Transmission in Motion

Seminar Blogs

“Mixing Episteme and Doxa – The Key to Increase Engagement in Business Design Thinking” – Liang Yue

Since Nobel Prize laureate Herbert Simon had first described “design thinking” in 1969, the methodology of design thinking and its variations have been adopted by all walks of life. It is an iterative process in which alternative strategies and solutions are developed to tackle the human-centered problem, generally including five phases: empathy, define, ideate, prototype, and test. Design thinking has become a crucial principle in product design in the business world, coupling with the trend of customization. Product managers invite customers to every stage of their market research, following this principle to grasp users’ demands, adjust design plans, and collect feedback. However, no matter how much consumer s engage in the product design, they would not take the product as a co-designing work. Those merchandises successfully establish a connection with the consumer but fail to build a relationship with them. Inspired by the “design justice” in StudioLab pedagogy, I realize the failure factor in relationship-building in business design thinking is the lack of “doxa”.

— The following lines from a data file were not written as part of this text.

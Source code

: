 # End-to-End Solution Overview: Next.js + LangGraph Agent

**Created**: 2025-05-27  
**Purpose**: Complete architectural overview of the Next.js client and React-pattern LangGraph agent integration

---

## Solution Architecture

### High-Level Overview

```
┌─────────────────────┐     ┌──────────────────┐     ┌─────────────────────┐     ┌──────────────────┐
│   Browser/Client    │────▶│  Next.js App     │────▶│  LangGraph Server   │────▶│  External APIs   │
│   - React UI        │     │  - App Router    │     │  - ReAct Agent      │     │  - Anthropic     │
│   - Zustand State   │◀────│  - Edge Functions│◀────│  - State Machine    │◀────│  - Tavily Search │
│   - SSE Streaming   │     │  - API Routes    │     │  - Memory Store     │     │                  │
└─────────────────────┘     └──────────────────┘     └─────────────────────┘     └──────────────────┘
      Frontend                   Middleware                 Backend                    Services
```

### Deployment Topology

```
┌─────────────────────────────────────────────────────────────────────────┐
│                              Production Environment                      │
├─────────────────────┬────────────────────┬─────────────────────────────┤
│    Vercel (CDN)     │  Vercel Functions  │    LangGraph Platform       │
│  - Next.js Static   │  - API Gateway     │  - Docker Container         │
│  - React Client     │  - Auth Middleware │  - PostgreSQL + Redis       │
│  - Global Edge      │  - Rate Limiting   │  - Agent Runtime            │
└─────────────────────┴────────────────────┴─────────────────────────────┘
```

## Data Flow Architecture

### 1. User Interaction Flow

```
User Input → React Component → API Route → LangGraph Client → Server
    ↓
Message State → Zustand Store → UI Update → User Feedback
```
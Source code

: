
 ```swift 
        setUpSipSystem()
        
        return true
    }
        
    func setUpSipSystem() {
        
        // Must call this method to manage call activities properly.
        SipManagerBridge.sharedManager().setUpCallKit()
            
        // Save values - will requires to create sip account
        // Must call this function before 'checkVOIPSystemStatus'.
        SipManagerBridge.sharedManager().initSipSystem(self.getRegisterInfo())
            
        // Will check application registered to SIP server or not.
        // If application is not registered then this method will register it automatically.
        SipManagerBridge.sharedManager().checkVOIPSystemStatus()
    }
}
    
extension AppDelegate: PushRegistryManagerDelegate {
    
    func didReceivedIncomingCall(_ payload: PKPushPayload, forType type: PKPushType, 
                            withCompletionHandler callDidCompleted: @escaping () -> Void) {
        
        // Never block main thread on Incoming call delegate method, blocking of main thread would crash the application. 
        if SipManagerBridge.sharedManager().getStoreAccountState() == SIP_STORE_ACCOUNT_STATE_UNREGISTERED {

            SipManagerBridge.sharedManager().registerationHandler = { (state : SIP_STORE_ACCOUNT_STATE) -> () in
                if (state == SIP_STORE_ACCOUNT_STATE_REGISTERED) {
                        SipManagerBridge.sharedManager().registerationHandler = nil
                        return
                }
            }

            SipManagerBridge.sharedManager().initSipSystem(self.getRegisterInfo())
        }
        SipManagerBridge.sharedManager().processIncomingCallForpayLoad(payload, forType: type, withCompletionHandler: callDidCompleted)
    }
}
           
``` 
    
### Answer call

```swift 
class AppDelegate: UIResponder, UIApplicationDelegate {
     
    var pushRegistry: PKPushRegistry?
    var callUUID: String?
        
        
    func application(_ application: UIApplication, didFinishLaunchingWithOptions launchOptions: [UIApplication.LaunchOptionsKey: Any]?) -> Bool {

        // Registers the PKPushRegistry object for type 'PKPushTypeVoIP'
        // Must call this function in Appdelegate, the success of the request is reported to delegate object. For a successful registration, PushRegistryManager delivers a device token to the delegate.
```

“Design justice” is an approach to design that is led by marginalized communities and that aims explicitly to challenge, rather than reproduce structural inequalities. The problems a marginalized community faces are structured chronically by the mainstream ideology, and the solutions presented by experts are also influenced by the dominant knowledge or episteme. To subvert the dominant and fixed perspective, the members of the community must engage in the process of knowledge-producing and policymaking by presenting their common knowledge, or doxa. The design justice is to bring doxa into the problem-solving discourse and eventually democratize the solutions.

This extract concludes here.